Pictures paired with source code:
◇ ◇ ◇ ◇
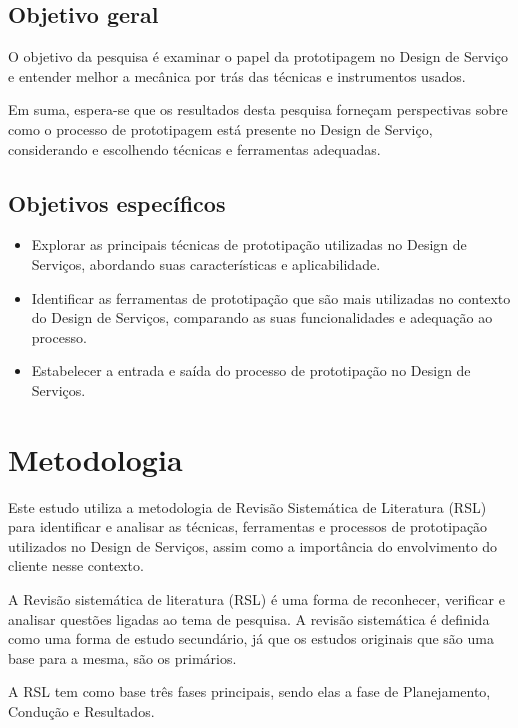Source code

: \subsection{Objetivo geral}

O objetivo da pesquisa é examinar o papel da prototipagem no Design de Serviço e entender melhor a mecânica por trás das técnicas e instrumentos usados.

Em suma, espera-se que os resultados desta pesquisa forneçam perspectivas sobre como o processo de prototipagem está presente no Design de Serviço, considerando e escolhendo técnicas e ferramentas adequadas.

\subsection{Objetivos específicos}

\begin{itemize}
	\item Explorar as principais técnicas de prototipação utilizadas no Design de Serviços, abordando suas características e aplicabilidade.
	
	\item Identificar as ferramentas de prototipação que são mais utilizadas no contexto do Design de Serviços, comparando as suas funcionalidades e adequação ao processo.
	
	\item Estabelecer a entrada e saída do processo de prototipação no Design de Serviços.%
\end{itemize}

\section{Metodologia}

Este estudo utiliza a metodologia de Revisão Sistemática de Literatura (RSL) para identificar e analisar as técnicas, ferramentas e processos de prototipação utilizados no Design de Serviços, assim como a importância do envolvimento do cliente nesse contexto. 

A Revisão sistemática de literatura (RSL) é uma forma de reconhecer, verificar e analisar questões ligadas ao tema de pesquisa. A revisão sistemática é definida como uma forma de estudo secundário, já que os estudos originais que são uma base para a mesma, são os primários.

A RSL tem como base três fases principais, sendo elas a fase de Planejamento, Condução e Resultados.

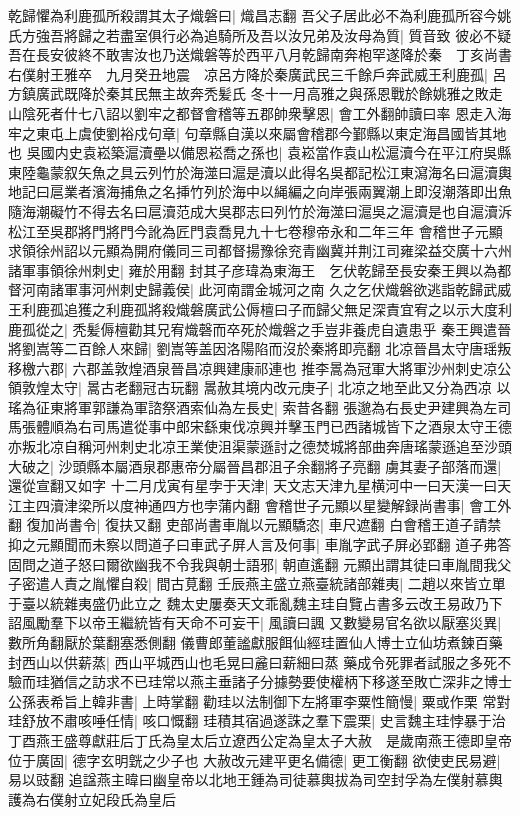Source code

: 乾歸懼為利鹿孤所殺謂其太子熾磐曰|{
	熾昌志翻}
吾父子居此必不為利鹿孤所容今姚氏方強吾將歸之若盡室俱行必為追騎所及吾以汝兄弟及汝母為質|{
	質音致}
彼必不疑吾在長安彼終不敢害汝也乃送熾磐等於西平八月乾歸南奔枹罕遂降於秦　丁亥尚書右僕射王雅卒　九月癸丑地震　凉呂方降於秦廣武民三千餘戶奔武威王利鹿孤|{
	呂方鎮廣武既降於秦其民無主故奔秃髪氏}
冬十一月高雅之與孫恩戰於餘姚雅之敗走山陰死者什七八詔以劉牢之都督會稽等五郡帥衆擊恩|{
	會工外翻帥讀曰率}
恩走入海牢之東屯上虞使劉裕戍句章|{
	句章縣自漢以來屬會稽郡今鄞縣以東定海昌國皆其地也}
吳國内史袁崧築滬瀆壘以備恩崧喬之孫也|{
	袁崧當作袁山松滬瀆今在平江府吳縣東陸龜蒙叙矢魚之具云列竹於海澨曰滬是瀆以此得名吳都記松江東瀉海名曰滬瀆輿地記曰扈業者濱海捕魚之名挿竹列於海中以䋲編之向岸張兩翼潮上即沒潮落即出魚隨海潮礙竹不得去名曰扈瀆范成大吳郡志曰列竹於海澨曰滬吳之滬瀆是也自滬瀆泝松江至吳郡將門將門今訛為匠門袁喬見九十七卷穆帝永和二年三年}
會稽世子元顯求領徐州詔以元顯為開府儀同三司都督揚豫徐兖青幽冀并荆江司雍梁益交廣十六州諸軍事領徐州刺史|{
	雍於用翻}
封其子彦瑋為東海王　乞伏乾歸至長安秦王興以為都督河南諸軍事河州刺史歸義侯|{
	此河南謂金城河之南}
久之乞伏熾磐欲逃詣乾歸武威王利鹿孤追獲之利鹿孤將殺熾磐廣武公傉檀曰子而歸父無足深責宜宥之以示大度利鹿孤從之|{
	秃髪傉檀勸其兄宥熾磬而卒死於熾磐之手豈非養虎自遺患乎}
秦王興遣晉將劉嵩等二百餘人來歸|{
	劉嵩等盖因洛陽陷而沒於秦將即亮翻}
北凉晉昌太守唐瑶叛移檄六郡|{
	六郡盖敦煌酒泉晉昌凉興建康祁連也}
推李暠為冠軍大將軍沙州刺史凉公領敦煌太守|{
	暠古老翻冠古玩翻}
暠赦其境内改元庚子|{
	北凉之地至此又分為西凉}
以瑤為征東將軍郭謙為軍諮祭酒索仙為左長史|{
	索昔各翻}
張邈為右長史尹建興為左司馬張體順為右司馬遣從事中郎宋繇東伐凉興并擊玉門已西諸城皆下之酒泉太守王德亦叛北凉自稱河州刺史北凉王業使沮渠蒙遜討之德焚城將部曲奔唐瑤蒙遜追至沙頭大破之|{
	沙頭縣本屬酒泉郡惠帝分屬晉昌郡沮子余翻將子亮翻}
虜其妻子部落而還|{
	還從宣翻又如字}
十二月戊寅有星孛于天津|{
	天文志天津九星横河中一曰天漢一曰天江主四瀆津梁所以度神通四方也孛蒲内翻}
會稽世子元顯以星變解録尚書事|{
	會工外翻}
復加尚書令|{
	復扶又翻}
吏部尚書車胤以元顯驕恣|{
	車尺遮翻}
白會稽王道子請禁抑之元顯聞而未察以問道子曰車武子屏人言及何事|{
	車胤字武子屏必郢翻}
道子弗答固問之道子怒曰爾欲幽我不令我與朝士語邪|{
	朝直遙翻}
元顯出謂其徒曰車胤間我父子密遣人責之胤懼自殺|{
	間古莧翻}
壬辰燕主盛立燕臺統諸部雜夷|{
	二趙以來皆立單于臺以統雜夷盛仍此立之}
魏太史屢奏天文乖亂魏主珪自覽占書多云改王易政乃下詔風勵羣下以帝王繼統皆有天命不可妄干|{
	風讀曰諷}
又數變易官名欲以厭塞災異|{
	數所角翻厭於葉翻塞悉側翻}
儀曹郎董謐獻服餌仙經珪置仙人博士立仙坊煮鍊百藥封西山以供薪蒸|{
	西山平城西山也毛晃曰麄曰薪細曰蒸}
藥成令死罪者試服之多死不驗而珪猶信之訪求不已珪常以燕主垂諸子分據勢要使權柄下移遂至敗亡深非之博士公孫表希旨上韓非書|{
	上時掌翻}
勸珪以法制御下左將軍李粟性簡慢|{
	粟或作栗}
常對珪舒放不肅咳唾任情|{
	咳口慨翻}
珪積其宿過遂誅之羣下震栗|{
	史言魏主珪悖暴于治}
丁酉燕王盛尊獻莊后丁氏為皇太后立遼西公定為皇太子大赦　是歲南燕王德即皇帝位于廣固|{
	德字玄明皝之少子也}
大赦改元建平更名備德|{
	更工衡翻}
欲使吏民易避|{
	易以豉翻}
追諡燕主暐曰幽皇帝以北地王鍾為司徒慕輿拔為司空封孚為左僕射慕輿護為右僕射立妃段氏為皇后

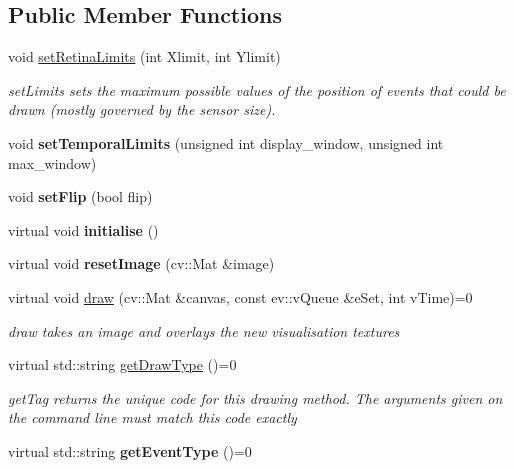 \subsection*{Public Member Functions}
\begin{DoxyCompactItemize}
\item 
void \hyperlink{classev_1_1vDraw_a0362710d8ca805d19b013818660bc867}{set\+Retina\+Limits} (int Xlimit, int Ylimit)
\begin{DoxyCompactList}\small\item\em set\+Limits sets the maximum possible values of the position of events that could be drawn (mostly governed by the sensor size). \end{DoxyCompactList}\item 
\mbox{\label{classev_1_1vDraw_a67241ea174704ad575646713fc045b17}} 
void {\bfseries set\+Temporal\+Limits} (unsigned int display\+\_\+window, unsigned int max\+\_\+window)
\item 
\mbox{\label{classev_1_1vDraw_a82a972ba5dd41bcaaffa2565bd400e89}} 
void {\bfseries set\+Flip} (bool flip)
\item 
\mbox{\label{classev_1_1vDraw_ad4370892e94e8dafcc763addf50bd164}} 
virtual void {\bfseries initialise} ()
\item 
\mbox{\label{classev_1_1vDraw_a98e3b5b7114c777f4e02351b86cc7d75}} 
virtual void {\bfseries reset\+Image} (cv\+::\+Mat \&image)
\item 
virtual void \hyperlink{classev_1_1vDraw_af1eee5dcdf3b4cfee6a3024e5cd706f8}{draw} (cv\+::\+Mat \&canvas, const ev\+::v\+Queue \&e\+Set, int v\+Time)=0
\begin{DoxyCompactList}\small\item\em draw takes an image and overlays the new visualisation textures \end{DoxyCompactList}\item 
virtual std\+::string \hyperlink{classev_1_1vDraw_ac01381befeffef2b930cbceb28b18a28}{get\+Draw\+Type} ()=0
\begin{DoxyCompactList}\small\item\em get\+Tag returns the unique code for this drawing method. The arguments given on the command line must match this code exactly \end{DoxyCompactList}\item 
\mbox{\label{classev_1_1vDraw_a0f9ef3a3f08b34cc0952c16329181d75}} 
virtual std\+::string {\bfseries get\+Event\+Type} ()=0
\end{DoxyCompactItemize}
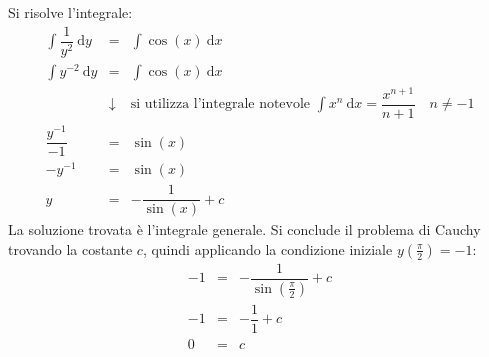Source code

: \documentclass[a4paper]{article}
\begin{document}
	\noindent
	Si risolve l'integrale:
	\begin{equation*}
		\begin{array}{rcl}
			\displaystyle\int \dfrac{1}{y^{2}} \: \mathrm{d}y &=& \displaystyle\int \cos\left(x\right) \: \mathrm{d}x \\ [1em]
			\displaystyle\int y^{-2} \: \mathrm{d}y &=& \displaystyle\int \cos\left(x\right) \: \mathrm{d}x \\ [1em]
			&\downarrow& \text{si utilizza l'integrale notevole } \displaystyle\int x^{n} \:\mathrm{d}x = \dfrac{x^{n+1}}{n+1} \hspace{1em} n \ne -1 \\ [1em]
			\dfrac{y^{-1}}{-1} &=& \sin\left(x\right) \\ [1em]
			-y^{-1} &=& \sin\left(x\right) \\ [.5em]
			y &=& -\dfrac{1}{\sin\left(x\right)} + c
		\end{array}
	\end{equation*}
	La soluzione trovata è l'integrale generale. Si conclude il problema di Cauchy trovando la costante $c$, quindi applicando la condizione iniziale $y\left(\frac{\pi}{2}\right)=-1$:
	\begin{equation*}
		\begin{array}{rcl}
			-1 &=& -\dfrac{1}{\sin\left(\frac{\pi}{2}\right)} + c \\ [1em]
			-1 &=& -\dfrac{1}{1} + c \\ [1em]
			0 &=& c
		\end{array}
	\end{equation*}\newpage
\end{document}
◇ ◇ ◇ ◇
**WHAT THE EXERCISE ASKS**
Pull every line containing the word "string" out of the entries above.

**FINISHED TASK**
virtual std\+::string \hyperlink{classev_1_1vDraw_ac01381befeffef2b930cbceb28b18a28}{get\+Draw\+Type} ()=0
virtual std\+::string {\bfseries get\+Event\+Type} ()=0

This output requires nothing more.